> **PROMPT**: What is needed is a verbatim copy of each record below.

[Dataset records]
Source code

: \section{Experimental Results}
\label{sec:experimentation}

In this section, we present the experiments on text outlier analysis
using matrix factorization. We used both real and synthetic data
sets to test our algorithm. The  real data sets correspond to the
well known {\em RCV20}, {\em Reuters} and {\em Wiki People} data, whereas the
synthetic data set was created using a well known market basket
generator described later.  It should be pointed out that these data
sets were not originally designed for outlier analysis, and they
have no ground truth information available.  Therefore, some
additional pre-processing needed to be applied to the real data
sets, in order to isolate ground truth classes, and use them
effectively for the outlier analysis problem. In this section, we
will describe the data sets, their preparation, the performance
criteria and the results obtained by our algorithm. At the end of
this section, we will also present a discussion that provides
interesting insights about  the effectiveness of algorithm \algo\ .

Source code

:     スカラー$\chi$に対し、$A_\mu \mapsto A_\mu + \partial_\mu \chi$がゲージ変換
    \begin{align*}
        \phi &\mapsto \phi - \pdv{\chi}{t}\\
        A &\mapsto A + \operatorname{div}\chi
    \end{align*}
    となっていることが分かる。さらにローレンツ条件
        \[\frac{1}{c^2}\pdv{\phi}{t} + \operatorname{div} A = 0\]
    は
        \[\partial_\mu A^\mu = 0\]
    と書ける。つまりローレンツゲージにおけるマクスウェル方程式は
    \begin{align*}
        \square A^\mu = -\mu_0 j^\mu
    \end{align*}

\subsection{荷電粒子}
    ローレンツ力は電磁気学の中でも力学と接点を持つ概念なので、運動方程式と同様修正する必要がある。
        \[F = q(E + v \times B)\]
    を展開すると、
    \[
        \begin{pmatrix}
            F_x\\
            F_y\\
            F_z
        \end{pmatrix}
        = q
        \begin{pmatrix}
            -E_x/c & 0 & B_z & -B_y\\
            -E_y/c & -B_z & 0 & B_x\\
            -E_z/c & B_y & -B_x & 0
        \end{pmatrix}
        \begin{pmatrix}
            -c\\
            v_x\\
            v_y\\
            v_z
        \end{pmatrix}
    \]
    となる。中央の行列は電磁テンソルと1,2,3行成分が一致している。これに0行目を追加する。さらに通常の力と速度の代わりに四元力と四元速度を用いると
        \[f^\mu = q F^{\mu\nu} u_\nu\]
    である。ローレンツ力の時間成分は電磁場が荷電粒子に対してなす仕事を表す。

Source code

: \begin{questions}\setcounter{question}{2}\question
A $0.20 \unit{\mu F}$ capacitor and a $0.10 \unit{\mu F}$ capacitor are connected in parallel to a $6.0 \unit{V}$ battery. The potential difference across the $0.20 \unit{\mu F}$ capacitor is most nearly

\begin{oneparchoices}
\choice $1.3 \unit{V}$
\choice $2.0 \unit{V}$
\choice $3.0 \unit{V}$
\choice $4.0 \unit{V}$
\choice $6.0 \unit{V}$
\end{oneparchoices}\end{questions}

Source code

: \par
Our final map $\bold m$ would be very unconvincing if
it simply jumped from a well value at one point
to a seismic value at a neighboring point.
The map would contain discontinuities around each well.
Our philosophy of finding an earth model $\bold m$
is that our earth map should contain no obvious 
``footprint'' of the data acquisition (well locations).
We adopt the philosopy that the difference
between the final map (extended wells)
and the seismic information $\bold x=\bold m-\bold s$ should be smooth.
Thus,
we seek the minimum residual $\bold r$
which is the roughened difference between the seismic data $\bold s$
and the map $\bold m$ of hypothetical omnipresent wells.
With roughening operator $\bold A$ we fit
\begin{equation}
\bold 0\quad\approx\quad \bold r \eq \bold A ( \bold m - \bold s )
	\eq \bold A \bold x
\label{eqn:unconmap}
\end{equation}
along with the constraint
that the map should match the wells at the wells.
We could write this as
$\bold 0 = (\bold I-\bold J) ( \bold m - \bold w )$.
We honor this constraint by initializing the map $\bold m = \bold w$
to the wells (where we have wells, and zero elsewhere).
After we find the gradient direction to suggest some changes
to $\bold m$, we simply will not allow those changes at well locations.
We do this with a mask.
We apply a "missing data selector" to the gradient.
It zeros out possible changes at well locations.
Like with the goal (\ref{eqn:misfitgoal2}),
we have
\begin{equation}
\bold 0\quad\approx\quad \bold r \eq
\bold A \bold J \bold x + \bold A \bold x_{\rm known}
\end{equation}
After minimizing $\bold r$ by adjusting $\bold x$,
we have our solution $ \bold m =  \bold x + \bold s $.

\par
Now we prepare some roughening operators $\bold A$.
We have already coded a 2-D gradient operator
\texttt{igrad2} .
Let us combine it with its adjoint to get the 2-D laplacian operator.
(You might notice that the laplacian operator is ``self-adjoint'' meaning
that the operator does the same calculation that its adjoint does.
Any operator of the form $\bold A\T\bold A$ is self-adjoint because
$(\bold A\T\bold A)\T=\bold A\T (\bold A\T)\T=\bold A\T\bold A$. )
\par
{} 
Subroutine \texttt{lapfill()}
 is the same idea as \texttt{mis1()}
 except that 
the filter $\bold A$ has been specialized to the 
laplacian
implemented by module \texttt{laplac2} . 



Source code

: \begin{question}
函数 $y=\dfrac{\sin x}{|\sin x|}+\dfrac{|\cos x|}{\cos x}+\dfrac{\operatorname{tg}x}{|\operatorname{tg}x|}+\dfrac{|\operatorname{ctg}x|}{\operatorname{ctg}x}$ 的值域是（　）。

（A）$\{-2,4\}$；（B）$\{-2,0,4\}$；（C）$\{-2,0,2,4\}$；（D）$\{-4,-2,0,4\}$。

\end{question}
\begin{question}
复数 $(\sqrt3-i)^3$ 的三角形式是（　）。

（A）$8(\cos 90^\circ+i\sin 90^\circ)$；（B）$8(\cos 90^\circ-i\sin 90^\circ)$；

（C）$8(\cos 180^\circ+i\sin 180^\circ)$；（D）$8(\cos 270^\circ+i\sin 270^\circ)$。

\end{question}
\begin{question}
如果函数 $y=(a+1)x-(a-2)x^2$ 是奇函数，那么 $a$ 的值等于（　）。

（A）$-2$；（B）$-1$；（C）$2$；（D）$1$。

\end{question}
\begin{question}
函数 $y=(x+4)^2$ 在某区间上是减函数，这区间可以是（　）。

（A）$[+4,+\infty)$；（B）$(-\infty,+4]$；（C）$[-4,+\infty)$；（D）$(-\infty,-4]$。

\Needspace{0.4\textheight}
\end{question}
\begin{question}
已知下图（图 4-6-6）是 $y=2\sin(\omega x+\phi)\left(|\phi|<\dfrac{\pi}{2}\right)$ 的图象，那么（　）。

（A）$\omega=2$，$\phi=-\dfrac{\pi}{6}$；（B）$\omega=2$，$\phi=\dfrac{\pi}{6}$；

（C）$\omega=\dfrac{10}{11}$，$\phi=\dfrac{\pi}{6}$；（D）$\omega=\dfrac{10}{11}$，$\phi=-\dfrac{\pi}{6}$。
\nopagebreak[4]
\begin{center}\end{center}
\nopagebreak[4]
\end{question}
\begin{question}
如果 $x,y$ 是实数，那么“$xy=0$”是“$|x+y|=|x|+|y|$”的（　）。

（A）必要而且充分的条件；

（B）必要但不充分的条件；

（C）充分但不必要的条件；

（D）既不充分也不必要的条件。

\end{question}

> **WRITTEN RESPONSE**:
Source code

: \section{Experimental Results}
\label{sec:experimentation}

In this section, we present the experiments on text outlier analysis
using matrix factorization. We used both real and synthetic data
sets to test our algorithm. The  real data sets correspond to the
well known {\em RCV20}, {\em Reuters} and {\em Wiki People} data, whereas the
synthetic data set was created using a well known market basket
generator described later.  It should be pointed out that these data
sets were not originally designed for outlier analysis, and they
have no ground truth information available.  Therefore, some
additional pre-processing needed to be applied to the real data
sets, in order to isolate ground truth classes, and use them
effectively for the outlier analysis problem. In this section, we
will describe the data sets, their preparation, the performance
criteria and the results obtained by our algorithm. At the end of
this section, we will also present a discussion that provides
interesting insights about  the effectiveness of algorithm \algo\ .

Source code

:     スカラー$\chi$に対し、$A_\mu \mapsto A_\mu + \partial_\mu \chi$がゲージ変換
    \begin{align*}
        \phi &\mapsto \phi - \pdv{\chi}{t}\\
        A &\mapsto A + \operatorname{div}\chi
    \end{align*}
    となっていることが分かる。さらにローレンツ条件
        \[\frac{1}{c^2}\pdv{\phi}{t} + \operatorname{div} A = 0\]
    は
        \[\partial_\mu A^\mu = 0\]
    と書ける。つまりローレンツゲージにおけるマクスウェル方程式は
    \begin{align*}
        \square A^\mu = -\mu_0 j^\mu
    \end{align*}

\subsection{荷電粒子}
    ローレンツ力は電磁気学の中でも力学と接点を持つ概念なので、運動方程式と同様修正する必要がある。
        \[F = q(E + v \times B)\]
    を展開すると、
    \[
        \begin{pmatrix}
            F_x\\
            F_y\\
            F_z
        \end{pmatrix}
        = q
        \begin{pmatrix}
            -E_x/c & 0 & B_z & -B_y\\
            -E_y/c & -B_z & 0 & B_x\\
            -E_z/c & B_y & -B_x & 0
        \end{pmatrix}
        \begin{pmatrix}
            -c\\
            v_x\\
            v_y\\
            v_z
        \end{pmatrix}
    \]
    となる。中央の行列は電磁テンソルと1,2,3行成分が一致している。これに0行目を追加する。さらに通常の力と速度の代わりに四元力と四元速度を用いると
        \[f^\mu = q F^{\mu\nu} u_\nu\]
    である。ローレンツ力の時間成分は電磁場が荷電粒子に対してなす仕事を表す。

Source code

: \begin{questions}\setcounter{question}{2}\question
A $0.20 \unit{\mu F}$ capacitor and a $0.10 \unit{\mu F}$ capacitor are connected in parallel to a $6.0 \unit{V}$ battery. The potential difference across the $0.20 \unit{\mu F}$ capacitor is most nearly

\begin{oneparchoices}
\choice $1.3 \unit{V}$
\choice $2.0 \unit{V}$
\choice $3.0 \unit{V}$
\choice $4.0 \unit{V}$
\choice $6.0 \unit{V}$
\end{oneparchoices}\end{questions}

Source code

: \par
Our final map $\bold m$ would be very unconvincing if
it simply jumped from a well value at one point
to a seismic value at a neighboring point.
The map would contain discontinuities around each well.
Our philosophy of finding an earth model $\bold m$
is that our earth map should contain no obvious 
``footprint'' of the data acquisition (well locations).
We adopt the philosopy that the difference
between the final map (extended wells)
and the seismic information $\bold x=\bold m-\bold s$ should be smooth.
Thus,
we seek the minimum residual $\bold r$
which is the roughened difference between the seismic data $\bold s$
and the map $\bold m$ of hypothetical omnipresent wells.
With roughening operator $\bold A$ we fit
\begin{equation}
\bold 0\quad\approx\quad \bold r \eq \bold A ( \bold m - \bold s )
	\eq \bold A \bold x
\label{eqn:unconmap}
\end{equation}
along with the constraint
that the map should match the wells at the wells.
We could write this as
$\bold 0 = (\bold I-\bold J) ( \bold m - \bold w )$.
We honor this constraint by initializing the map $\bold m = \bold w$
to the wells (where we have wells, and zero elsewhere).
After we find the gradient direction to suggest some changes
to $\bold m$, we simply will not allow those changes at well locations.
We do this with a mask.
We apply a "missing data selector" to the gradient.
It zeros out possible changes at well locations.
Like with the goal (\ref{eqn:misfitgoal2}),
we have
\begin{equation}
\bold 0\quad\approx\quad \bold r \eq
\bold A \bold J \bold x + \bold A \bold x_{\rm known}
\end{equation}
After minimizing $\bold r$ by adjusting $\bold x$,
we have our solution $ \bold m =  \bold x + \bold s $.

\par
Now we prepare some roughening operators $\bold A$.
We have already coded a 2-D gradient operator
\texttt{igrad2} .
Let us combine it with its adjoint to get the 2-D laplacian operator.
(You might notice that the laplacian operator is ``self-adjoint'' meaning
that the operator does the same calculation that its adjoint does.
Any operator of the form $\bold A\T\bold A$ is self-adjoint because
$(\bold A\T\bold A)\T=\bold A\T (\bold A\T)\T=\bold A\T\bold A$. )
\par
{} 
Subroutine \texttt{lapfill()}
 is the same idea as \texttt{mis1()}
 except that 
the filter $\bold A$ has been specialized to the 
laplacian
implemented by module \texttt{laplac2} . 



Source code

: \begin{question}
函数 $y=\dfrac{\sin x}{|\sin x|}+\dfrac{|\cos x|}{\cos x}+\dfrac{\operatorname{tg}x}{|\operatorname{tg}x|}+\dfrac{|\operatorname{ctg}x|}{\operatorname{ctg}x}$ 的值域是（　）。

（A）$\{-2,4\}$；（B）$\{-2,0,4\}$；（C）$\{-2,0,2,4\}$；（D）$\{-4,-2,0,4\}$。

\end{question}
\begin{question}
复数 $(\sqrt3-i)^3$ 的三角形式是（　）。

（A）$8(\cos 90^\circ+i\sin 90^\circ)$；（B）$8(\cos 90^\circ-i\sin 90^\circ)$；

（C）$8(\cos 180^\circ+i\sin 180^\circ)$；（D）$8(\cos 270^\circ+i\sin 270^\circ)$。

\end{question}
\begin{question}
如果函数 $y=(a+1)x-(a-2)x^2$ 是奇函数，那么 $a$ 的值等于（　）。

（A）$-2$；（B）$-1$；（C）$2$；（D）$1$。

\end{question}
\begin{question}
函数 $y=(x+4)^2$ 在某区间上是减函数，这区间可以是（　）。

（A）$[+4,+\infty)$；（B）$(-\infty,+4]$；（C）$[-4,+\infty)$；（D）$(-\infty,-4]$。

\Needspace{0.4\textheight}
\end{question}
\begin{question}
已知下图（图 4-6-6）是 $y=2\sin(\omega x+\phi)\left(|\phi|<\dfrac{\pi}{2}\right)$ 的图象，那么（　）。

（A）$\omega=2$，$\phi=-\dfrac{\pi}{6}$；（B）$\omega=2$，$\phi=\dfrac{\pi}{6}$；

（C）$\omega=\dfrac{10}{11}$，$\phi=\dfrac{\pi}{6}$；（D）$\omega=\dfrac{10}{11}$，$\phi=-\dfrac{\pi}{6}$。
\nopagebreak[4]
\begin{center}\end{center}
\nopagebreak[4]
\end{question}
\begin{question}
如果 $x,y$ 是实数，那么“$xy=0$”是“$|x+y|=|x|+|y|$”的（　）。

（A）必要而且充分的条件；

（B）必要但不充分的条件；

（C）充分但不必要的条件；

（D）既不充分也不必要的条件。

\end{question}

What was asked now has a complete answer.